**Description of the task:** Take the line that contains "Major crime category." as the first line and the final line of the records as the last; return exactly those lines and the lines between.

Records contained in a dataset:
========================
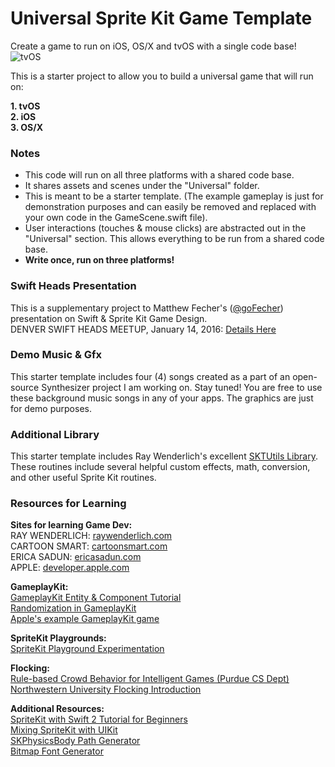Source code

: # Universal Sprite Kit Game Template
Create a game to run on iOS, OS/X and tvOS with a single code base!
![tvOS](http://i.giphy.com/3o8dp0eJZvEuNHVlGU.gif)

This is a starter project to allow you to build a universal game that will run on:

**1. tvOS  
2. iOS  
3. OS/X**

### Notes

- This code will run on all three platforms with a shared code base.
- It shares assets and scenes under the "Universal" folder. 
- This is meant to be a starter template. (The example gameplay is just for demonstration purposes and can easily be removed and replaced with your own code in the GameScene.swift file).
- User interactions (touches & mouse clicks) are abstracted out in the "Universal" section. This allows everything to be run from a shared code base.  
- **Write once, run on three platforms!**

### Swift Heads Presentation
This is a supplementary project to Matthew Fecher's ([@goFecher](http://twitter.com/goFecher)) presentation on Swift & Sprite Kit Game Design.  
DENVER SWIFT HEADS MEETUP, January 14, 2016: [Details Here](http://www.meetup.com/Denver-Swift-Heads/events/225216170/)

### Demo Music & Gfx

This starter template includes four (4) songs created as a part of an open-source Synthesizer project I am working on. Stay tuned!  You are free to use these background music songs in any of your apps. The graphics are just for demo purposes.

### Additional Library

This starter template includes Ray Wenderlich's excellent [SKTUtils Library](https://github.com/raywenderlich/SKTUtils). These routines include several helpful custom effects, math, conversion, and other useful Sprite Kit routines.

### Resources for Learning  
  
**Sites for learning Game Dev:**  
RAY WENDERLICH: [raywenderlich.com](http://raywenderlich.com)   
CARTOON SMART: [cartoonsmart.com](http://cartoonsmart.com)  
ERICA SADUN: [ericasadun.com](http://ericasadun.com)  
APPLE: [developer.apple.com](developer.apple.com/library/ios/)

**GameplayKit:**  
[GameplayKit Entity & Component Tutorial](http://www.raywenderlich.com/119959/gameplaykit-tutorial-entity-component-system-agents-goals-behaviors)  
[Randomization in GameplayKit](http://ericasadun.com/2015/06/30/going-random-in-the-age-of-gameplaykit/)  
[Apple's example GameplayKit game](
https://developer.apple.com/library/ios/samplecode/DemoBots/Introduction/Intro.html)

**SpriteKit Playgrounds:**  
[SpriteKit Playground Experimentation](http://ericasadun.com/2015/04/22/swift-simple-spritekit-experimentation/)

**Flocking:**  
[Rule-based Crowd Behavior for Intelligent Games (Purdue CS Dept)](https://www.cs.purdue.edu/homes/cmh/distribution/PapersChron/3896a410.pdf)  
[Northwestern University Flocking Introduction](http://ccl.northwestern.edu/netlogo/models/Flocking)

**Additional Resources:**  
[SpriteKit with Swift 2 Tutorial for Beginners](http://www.raywenderlich.com/119815/sprite-kit-swift-2-tutorial-for-beginners)  
[Mixing SpriteKit with UIKit](https://littlebitesofcocoa.com/8-mixing-spritekit-into-uikit)  
[SKPhysicsBody Path Generator](http://www.radicalphase.com/pathgen/)  
[Bitmap Font Generator](https://71squared.com/glyphdesigner)

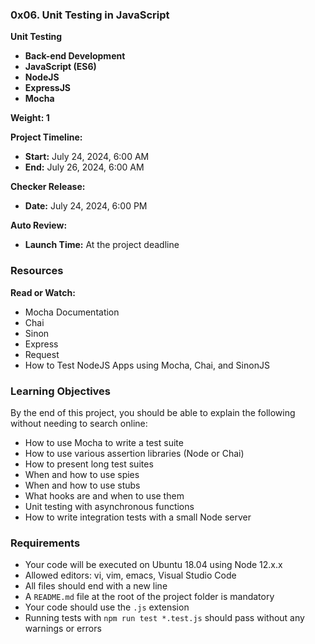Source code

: ### 0x06. Unit Testing in JavaScript

**Unit Testing**
- **Back-end Development**
- **JavaScript (ES6)**
- **NodeJS**
- **ExpressJS**
- **Mocha**

**Weight: 1**

**Project Timeline:**
- **Start:** July 24, 2024, 6:00 AM
- **End:** July 26, 2024, 6:00 AM

**Checker Release:**
- **Date:** July 24, 2024, 6:00 PM

**Auto Review:** 
- **Launch Time:** At the project deadline

### Resources
**Read or Watch:**
- Mocha Documentation
- Chai
- Sinon
- Express
- Request
- How to Test NodeJS Apps using Mocha, Chai, and SinonJS

### Learning Objectives
By the end of this project, you should be able to explain the following without needing to search online:

- How to use Mocha to write a test suite
- How to use various assertion libraries (Node or Chai)
- How to present long test suites
- When and how to use spies
- When and how to use stubs
- What hooks are and when to use them
- Unit testing with asynchronous functions
- How to write integration tests with a small Node server

### Requirements
- Your code will be executed on Ubuntu 18.04 using Node 12.x.x
- Allowed editors: vi, vim, emacs, Visual Studio Code
- All files should end with a new line
- A `README.md` file at the root of the project folder is mandatory
- Your code should use the `.js` extension
- Running tests with `npm run test *.test.js` should pass without any warnings or errors
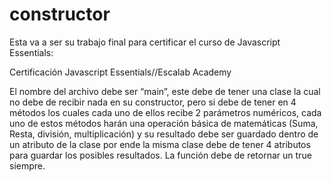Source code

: # constructor

Esta va a ser su trabajo final para certificar el curso de Javascript Essentials:

Certificación Javascript Essentials//Escalab Academy

El nombre del archivo debe ser “main”, este debe de
tener una clase la cual no debe de recibir nada en su constructor, pero si debe
de tener en 4 métodos los cuales cada uno de ellos recibe 2 parámetros numéricos,
cada uno de estos métodos harán una operación básica de matemáticas (Suma,
Resta, división, multiplicación) y su resultado debe ser guardado dentro de un
atributo de la clase por ende la misma clase debe de tener 4 atributos para
guardar los posibles resultados. 
La función debe de retornar un true siempre.
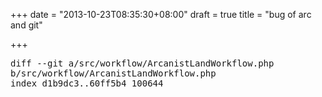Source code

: +++
date = "2013-10-23T08:35:30+08:00"
draft = true
title = "bug of arc and git"

+++



<pre>
diff --git a/src/workflow/ArcanistLandWorkflow.php
b/src/workflow/ArcanistLandWorkflow.php
index d1b9dc3..60ff5b4 100644
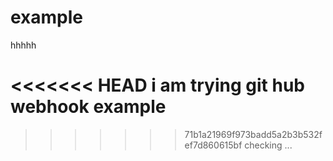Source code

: # example
hhhhh

<<<<<<< HEAD
i am trying git hub webhook example
=======

>>>>>>> 71b1a21969f973badd5a2b3b532fef7d860615bf
checking ...
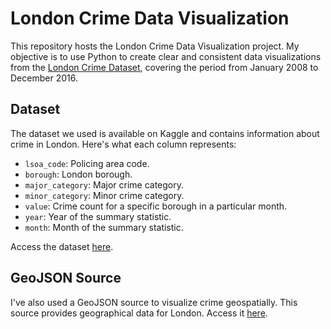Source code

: # London Crime Data Visualization

This repository hosts the London Crime Data Visualization project. My objective is to use Python to create clear and consistent data visualizations from the [London Crime Dataset](https://www.kaggle.com/datasets/jboysen/london-crime), covering the period from January 2008 to December 2016.

## Dataset

The dataset we used is available on Kaggle and contains information about crime in London. Here's what each column represents:

- `lsoa_code`: Policing area code.
- `borough`: London borough.
- `major_category`: Major crime category.
- `minor_category`: Minor crime category.
- `value`: Crime count for a specific borough in a particular month.
- `year`: Year of the summary statistic.
- `month`: Month of the summary statistic.

Access the dataset [here](https://www.kaggle.com/datasets/jboysen/london-crime).

## GeoJSON Source

I've also used a GeoJSON source to visualize crime geospatially. This source provides geographical data for London. Access it [here](https://skgrange.github.io/data.html).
========================
**Expected answer:**
- `major_category`: Major crime category.
- `minor_category`: Minor crime category.
- `value`: Crime count for a specific borough in a particular month.
- `year`: Year of the summary statistic.
- `month`: Month of the summary statistic.

Access the dataset [here](https://www.kaggle.com/datasets/jboysen/london-crime).

## GeoJSON Source

I've also used a GeoJSON source to visualize crime geospatially. This source provides geographical data for London. Access it [here](https://skgrange.github.io/data.html).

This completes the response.